História recente. Os últimos quatro anos foram marcados por uma diversidade de eventos que alteraram os rumos de nossos destinos. Tivemos uma eleição conturbada em 2014, vencida por um “beiço de pulga” por Dilma.

Tivemos a eleição de um notório corrupto, Eduardo Cunha, para dirigir o Legislativo naquele período. E ainda tivemos a nomeação de Joaquim Levy, o banqueiro (ou “estagiário de banqueiro”), como ministro da economia de Dilma.

Com essa atitude Dilma mostrou que não faria o que prometeu em sua campanha, ao invés de mais mudanças, aplicou o arrocho prometido pelo seu adversário. Logo, seu governo gerou desemprego, perdeu base social e abriu caminho para o golpe. Quando percebeu que não ganharia apoios com essa tática, era tarde demais.

Logo mais, em 2015, Eduardo Cunha, movido pelo desejo de vingança contra o PT, que não o salvou na comissão de ética, aceitou um pedido de impedimento de Dilma, aquele redigido por Janaína Pascoal e Hélio Bicudo.

O cenário em 2016, a essa altura, já demonstrava que não seria favorável à “continuidade das mudanças” eleita para o governo em 2014. Mesmo que Dilma, percebendo os erros, buscasse uma retomada econômica e principalmente de empregos, venceria o golpe parlamentar.

A questão sobre ser ou não ser golpe é importante, mas não determinou o que viria em seguida.

O que veio em seguida ao golpe foi o governo Temer. Quer se admita ter havido golpe ou não, o que não ficou nítido para a população foi que Temer aplicou as propostas derrotadas nas urnas em 2014, as propostas de Aécio. Reforma trabalhista, congelamento dos investimentos públicos por 20 anos, reforma da previdência, reforma do ensino médio em prol das escolas particulares, arrocho fiscal etc.

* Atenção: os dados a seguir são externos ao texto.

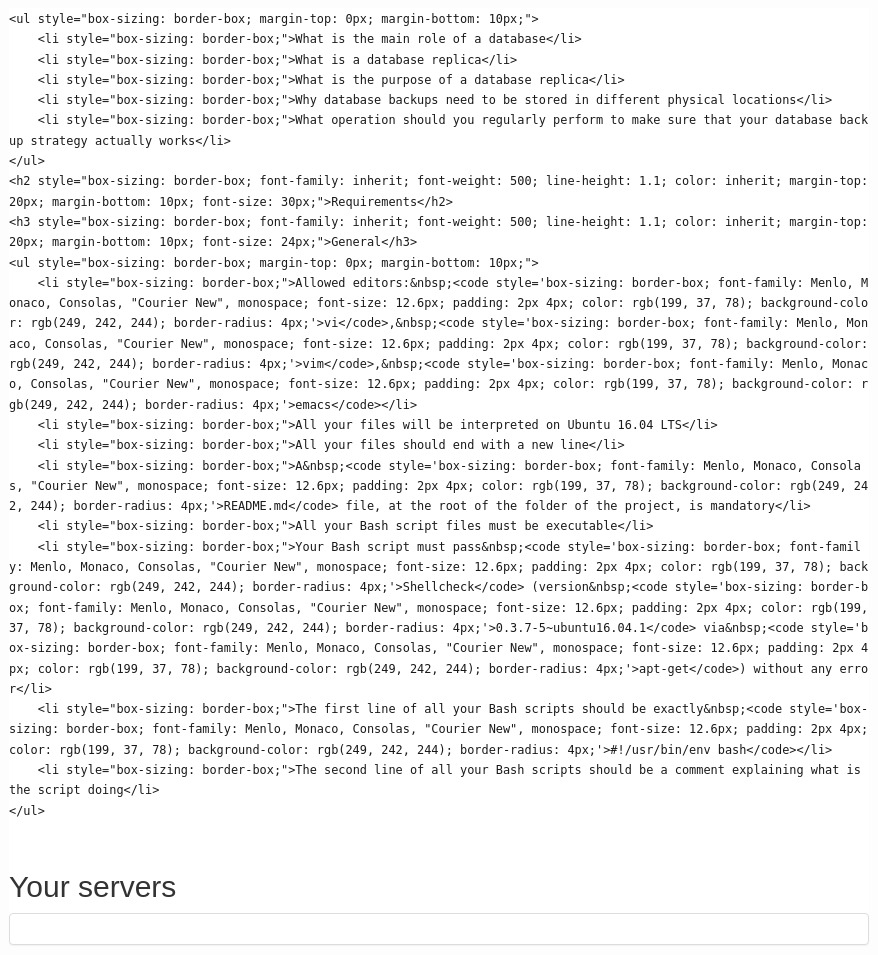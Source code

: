     <ul style="box-sizing: border-box; margin-top: 0px; margin-bottom: 10px;">
        <li style="box-sizing: border-box;">What is the main role of a database</li>
        <li style="box-sizing: border-box;">What is a database replica</li>
        <li style="box-sizing: border-box;">What is the purpose of a database replica</li>
        <li style="box-sizing: border-box;">Why database backups need to be stored in different physical locations</li>
        <li style="box-sizing: border-box;">What operation should you regularly perform to make sure that your database backup strategy actually works</li>
    </ul>
    <h2 style="box-sizing: border-box; font-family: inherit; font-weight: 500; line-height: 1.1; color: inherit; margin-top: 20px; margin-bottom: 10px; font-size: 30px;">Requirements</h2>
    <h3 style="box-sizing: border-box; font-family: inherit; font-weight: 500; line-height: 1.1; color: inherit; margin-top: 20px; margin-bottom: 10px; font-size: 24px;">General</h3>
    <ul style="box-sizing: border-box; margin-top: 0px; margin-bottom: 10px;">
        <li style="box-sizing: border-box;">Allowed editors:&nbsp;<code style='box-sizing: border-box; font-family: Menlo, Monaco, Consolas, "Courier New", monospace; font-size: 12.6px; padding: 2px 4px; color: rgb(199, 37, 78); background-color: rgb(249, 242, 244); border-radius: 4px;'>vi</code>,&nbsp;<code style='box-sizing: border-box; font-family: Menlo, Monaco, Consolas, "Courier New", monospace; font-size: 12.6px; padding: 2px 4px; color: rgb(199, 37, 78); background-color: rgb(249, 242, 244); border-radius: 4px;'>vim</code>,&nbsp;<code style='box-sizing: border-box; font-family: Menlo, Monaco, Consolas, "Courier New", monospace; font-size: 12.6px; padding: 2px 4px; color: rgb(199, 37, 78); background-color: rgb(249, 242, 244); border-radius: 4px;'>emacs</code></li>
        <li style="box-sizing: border-box;">All your files will be interpreted on Ubuntu 16.04 LTS</li>
        <li style="box-sizing: border-box;">All your files should end with a new line</li>
        <li style="box-sizing: border-box;">A&nbsp;<code style='box-sizing: border-box; font-family: Menlo, Monaco, Consolas, "Courier New", monospace; font-size: 12.6px; padding: 2px 4px; color: rgb(199, 37, 78); background-color: rgb(249, 242, 244); border-radius: 4px;'>README.md</code> file, at the root of the folder of the project, is mandatory</li>
        <li style="box-sizing: border-box;">All your Bash script files must be executable</li>
        <li style="box-sizing: border-box;">Your Bash script must pass&nbsp;<code style='box-sizing: border-box; font-family: Menlo, Monaco, Consolas, "Courier New", monospace; font-size: 12.6px; padding: 2px 4px; color: rgb(199, 37, 78); background-color: rgb(249, 242, 244); border-radius: 4px;'>Shellcheck</code> (version&nbsp;<code style='box-sizing: border-box; font-family: Menlo, Monaco, Consolas, "Courier New", monospace; font-size: 12.6px; padding: 2px 4px; color: rgb(199, 37, 78); background-color: rgb(249, 242, 244); border-radius: 4px;'>0.3.7-5~ubuntu16.04.1</code> via&nbsp;<code style='box-sizing: border-box; font-family: Menlo, Monaco, Consolas, "Courier New", monospace; font-size: 12.6px; padding: 2px 4px; color: rgb(199, 37, 78); background-color: rgb(249, 242, 244); border-radius: 4px;'>apt-get</code>) without any error</li>
        <li style="box-sizing: border-box;">The first line of all your Bash scripts should be exactly&nbsp;<code style='box-sizing: border-box; font-family: Menlo, Monaco, Consolas, "Courier New", monospace; font-size: 12.6px; padding: 2px 4px; color: rgb(199, 37, 78); background-color: rgb(249, 242, 244); border-radius: 4px;'>#!/usr/bin/env bash</code></li>
        <li style="box-sizing: border-box;">The second line of all your Bash scripts should be a comment explaining what is the script doing</li>
    </ul>
</div>
<h2 class="gap" style="box-sizing: border-box; font-family: aktiv-grotesk, sans-serif; font-weight: 500; line-height: 1.1; color: rgb(51, 51, 51); margin-top: 50px !important; margin-bottom: 10px; font-size: 30px; font-style: normal; font-variant-ligatures: normal; font-variant-caps: normal; letter-spacing: normal; orphans: 2; text-align: start; text-indent: 0px; text-transform: none; white-space: normal; widows: 2; word-spacing: 0px; -webkit-text-stroke-width: 0px; background-color: rgb(255, 255, 255); text-decoration-thickness: initial; text-decoration-style: initial; text-decoration-color: initial;">Your servers</h2>
<div class="panel panel-default overflow_visible" style="box-sizing: border-box; margin-bottom: 20px; background-color: rgb(255, 255, 255); border: 1px solid rgb(221, 221, 221); border-radius: 4px; box-shadow: rgba(0, 0, 0, 0.05) 0px 1px 1px; overflow: visible; color: rgb(51, 51, 51); font-family: aktiv-grotesk, sans-serif; font-size: 14px; font-style: normal; font-variant-ligatures: normal; font-variant-caps: normal; font-weight: 400; letter-spacing: normal; orphans: 2; text-align: start; text-indent: 0px; text-transform: none; white-space: normal; widows: 2; word-spacing: 0px; -webkit-text-stroke-width: 0px; text-decoration-thickness: initial; text-decoration-style: initial; text-decoration-color: initial;">
    <div class="panel-body" style="box-sizing: border-box; padding: 15px;">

O Brasil viveu, portanto, nesses dois anos de Temer, um ensaio da volta ao neoliberalismo sem, contudo, diferenciar este momento daquele anterior, dos governos Lula e Dilma. A narrativa que prevaleceu foi esta de que o voto no PT seria de continuidade, mas a continuidade de Temer, e de que Bolsonaro representaria mudança.

Essa história foi temperada com uma porção de “fakes”, por exemplo, a “satanização” de Haddad e do PT, o “perigo” comunista que ronda nossas vidas, as “ameaças” à moral e à família, o “aparelhamento” e “inchaço” do estado feito pelo PT, além do “maior mal” desse partido, a corrupção. Todas análise e informações mancas, desonestas, literalmente mentirosas. Fomentados pelo ódio de classe, argumentos foram transformados em fatos, aqui o maior perigo. Mas, o central é que perdemos politicamente, a narrativa.

Agora teremos mais quatro anos de Temer, com requintes bolsonaristas de crueldade. E o desafio central é retomar a disputa de narrativa, afinal, “contra fatos não há argumentos”, ou há?